The Fascial Manipulation® method is a concept based on fascial anatomy and physiology. Based on research, the biomechanical model for internal dysfunctions offers possibilities for effective treatment of such ailments as: vulvodynia, constipation, urinary incontinence, chronic urogenital pain, painful intercourse, scars post surgical intervention and many more.

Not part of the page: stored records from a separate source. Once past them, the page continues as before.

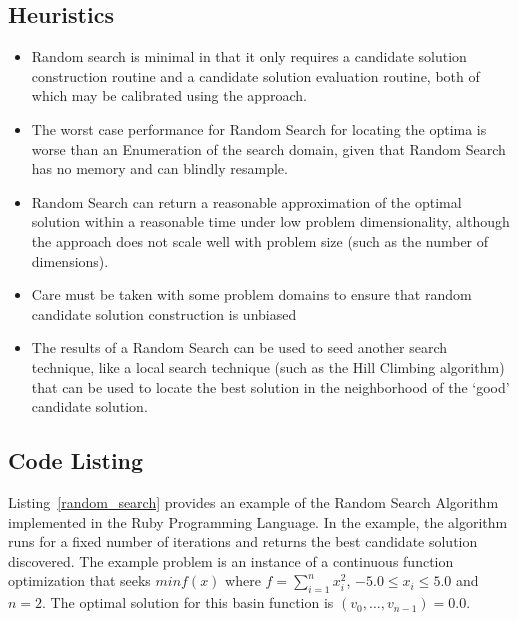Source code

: \subsection{Heuristics}
\begin{itemize}
	\item Random search is minimal in that it only requires a candidate solution construction routine and a candidate solution evaluation routine, both of which may be calibrated using the approach.
	\item The worst case performance for Random Search for locating the optima is worse than an Enumeration of the search domain, given that Random Search has no memory and can blindly resample.
	\item Random Search can return a reasonable approximation of the optimal solution within a reasonable time under low problem dimensionality, although the approach does not scale well with problem size (such as the number of dimensions).
	\item Care must be taken with some problem domains to ensure that random candidate solution construction is  unbiased
	\item The results of a Random Search can be used to seed another search technique, like a local search technique (such as the Hill Climbing algorithm) that can be used to locate the best solution in the neighborhood of the `good' candidate solution.
\end{itemize}

\subsection{Code Listing}
\label{sec:code}
Listing~\ref{random_search} provides an example of the Random Search Algorithm implemented in the Ruby Programming Language. 
In the example, the algorithm runs for a fixed number of iterations and returns the best candidate solution discovered. 
The example problem is an instance of a continuous function optimization that seeks $min f(x)$ where $f=\sum_{i=1}^n x_{i}^2$, $-5.0\leq x_i \leq 5.0$ and $n=2$. The optimal solution for this basin function is $(v_0,\ldots,v_{n-1})=0.0$.

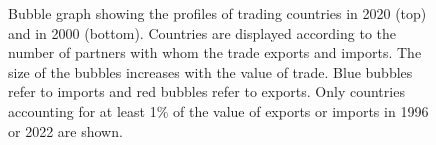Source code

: \documentclass[
  authoryear,
  review,
  3p]{elsarticle}
\begin{document}
\begin{figure}[p]


\caption{\label{fig-countries-profiles}Bubble graph showing the profiles
of trading countries in 2020 (top) and in 2000 (bottom). Countries are
displayed according to the number of partners with whom the trade
exports and imports. The size of the bubbles increases with the value of
trade. Blue bubbles refer to imports and red bubbles refer to exports.
Only countries accounting for at least 1\% of the value of exports or
imports in 1996 or 2022 are shown.}

\end{figure}%
\end{document}
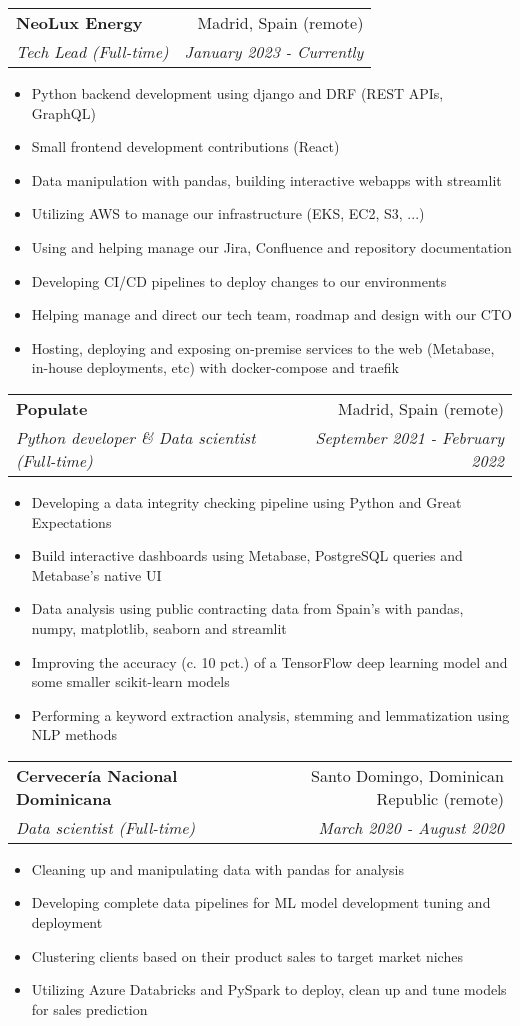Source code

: \documentclass[a4paper,20pt]{article}
\makeatletter
\newcommand{\resumeSubheading}[4]{
  \vspace{-1pt}\item
    \begin{tabular*}{0.97\textwidth}{l@{\extracolsep{\fill}}r}
      \textbf{#1} & #2 \\
      \textit{#3} & \textit{#4} \\
    \end{tabular*}\vspace{-5pt}
}
\makeatother
\begin{document}
  \resumeSubheading{NeoLux Energy}{Madrid, Spain (remote)}
    {Tech Lead (Full-time)}{January 2023 - Currently}
\begin{itemize} \itemsep-0.24em
  \item Python backend development using django and DRF (REST APIs, GraphQL)
  \item Small frontend development contributions (React)
  \item Data manipulation with pandas, building interactive webapps with streamlit
  \item Utilizing AWS to manage our infrastructure (EKS, EC2, S3, ...)
  \item Using and helping manage our Jira, Confluence and repository documentation
  \item Developing CI/CD pipelines to deploy changes to our environments
  \item Helping manage and direct our tech team, roadmap and design with our CTO
  \item Hosting, deploying and exposing on-premise services to the web (Metabase, in-house deployments, etc) with docker-compose and traefik
\end{itemize}
\vspace{-3pt}
  \resumeSubheading{Populate}{Madrid, Spain (remote)}
    {Python developer \& Data scientist (Full-time)}{September 2021 - February 2022}
\begin{itemize} \itemsep-0.24em
  \item Developing a data integrity checking pipeline using Python and Great Expectations
  \item Build interactive dashboards using Metabase, PostgreSQL queries and Metabase's native UI
  \item Data analysis using public contracting data from Spain's with pandas, numpy, matplotlib, seaborn and streamlit
  \item Improving the accuracy (c. 10 pct.) of a TensorFlow deep learning model and some smaller scikit-learn models
  \item Performing a keyword extraction analysis, stemming and lemmatization using NLP methods
\end{itemize}
\vspace{-3pt}
  \resumeSubheading{Cervecería Nacional Dominicana}{Santo Domingo, Dominican Republic (remote)}
    {Data scientist (Full-time)}{March 2020 - August 2020}
\begin{itemize} \itemsep-0.24em
  \item Cleaning up and manipulating data with pandas for analysis
  \item Developing complete data pipelines for ML model development tuning and deployment
  \item Clustering clients based on their product sales to target market niches
  \item Utilizing Azure Databricks and PySpark to deploy, clean up and tune models for sales prediction
\end{itemize}
\end{document}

For a comprehensive outline of FM treatment, it is necessary to take part in a FM course. This introduction is intended as general information for the two case studies that follow.

Keywords:
Biomechanical model, catenary, center of coordination (CC), center of fusion (CF), densification, Fascial Manipulation, internal dysfunction

The Fascial Manipulation (FM) method was created by the Italian physiotherapist Luigi Stecco.1 Initially, the method was used to treat dysfunctions of the musculoskeletal system by manipulation of points referred to as Centers of Coordination and Centers of Fusion.2 Its application has been extended to internal dysfunction, which, it is hypothesized arises from densification of fascia at the superficial, deep, visceral, vascular and glandular fasciae. Any impediment to gliding between endofascial fibers and interfascial planes can cause anomalous tension, inflammation, dysfunction and pain or alteration in internal organs function.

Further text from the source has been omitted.